James Munyoki, 34

CEO and Founder

Swift Lab

His family did not have high social status or much money, but James knew the career he wanted to pursue: a pilot or an engineer.

The aviation bug bit him at a young age and that saw him join Mang’u High School.

“I knew from a young age that I wanted to go to a high school offering aviation studies and there was only one school,” he says.

The CEO and founder of Swift Lab would go on to Nanjing University of Aeronautics and Astronautics in China to study aerospace engineering, majoring in aerospace and aircraft design.

"I knew from a young age that I wanted to go to a high school offering aviation studies and there was only one school."

In 2013, he came back to Kenya to establish Swift Lab, a company dealing in drone design and operations.

“When I was about to graduate, I developed a blended wing body drone and that was my light-bulb moment. I was certain I was not coming home to tarmac but develop the technology,” he says.

True to his words, Swift Lab has been able to hold its own in the market and is among the first five companies to get a remote operating license from Kenya Civil Aviation Authority.

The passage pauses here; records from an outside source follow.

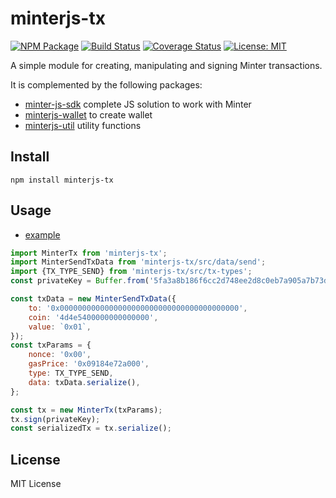 # minterjs-tx

[![NPM Package](https://img.shields.io/npm/v/minterjs-tx.svg?style=flat-square)](https://www.npmjs.org/package/minterjs-tx)
[![Build Status](https://img.shields.io/travis/com/MinterTeam/minterjs-tx/master.svg?style=flat-square)](https://travis-ci.com/MinterTeam/minterjs-tx)
[![Coverage Status](https://img.shields.io/coveralls/github/MinterTeam/minterjs-tx/master.svg?style=flat-square)](https://coveralls.io/github/MinterTeam/minterjs-tx?branch=master)
[![License: MIT](https://img.shields.io/badge/License-MIT-yellow.svg)](https://github.com/MinterTeam/minterjs-tx/blob/master/LICENSE)

A simple module for creating, manipulating and signing Minter transactions.

It is complemented by the following packages:
- [minter-js-sdk](https://github.com/MinterTeam/minter-js-sdk) complete JS solution to work with Minter
- [minterjs-wallet](https://github.com/MinterTeam/minterjs-wallet) to create wallet
- [minterjs-util](https://github.com/MinterTeam/minterjs-util) utility functions

## Install

`npm install minterjs-tx`

## Usage

  - [example](https://github.com/MinterTeam/minterjs-tx/blob/master/examples/transaction.js)

```javascript
import MinterTx from 'minterjs-tx';
import MinterSendTxData from 'minterjs-tx/src/data/send';
import {TX_TYPE_SEND} from 'minterjs-tx/src/tx-types';
const privateKey = Buffer.from('5fa3a8b186f6cc2d748ee2d8c0eb7a905a7b73de0f2c34c5e7857c3b46f187da', 'hex');

const txData = new MinterSendTxData({
    to: '0x0000000000000000000000000000000000000000',
    coin: '4d4e5400000000000000',
    value: `0x01`,
});
const txParams = {
    nonce: '0x00',
    gasPrice: '0x09184e72a000', 
    type: TX_TYPE_SEND,
    data: txData.serialize(),
};

const tx = new MinterTx(txParams);
tx.sign(privateKey);
const serializedTx = tx.serialize();
```

## License

MIT License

The firm deals in building both software and hardware for aircraft design and drones with a concentration on drones for logistics, especially in agriculture and mapping. Further, the company is in the process of starting mass production of drones for the supply of medicine after inking a deal with Posta Kenya. The project starts next year.

In six months, he plans to launch one-of-a-kind software known as Swift Lab suite, an Artificial Intelligence web-based tool for drone map visualisation.

“The moment Kenya regulated the drone industry, it gave us that push to develop our solutions and try to catch up with the rest of the world,” he says.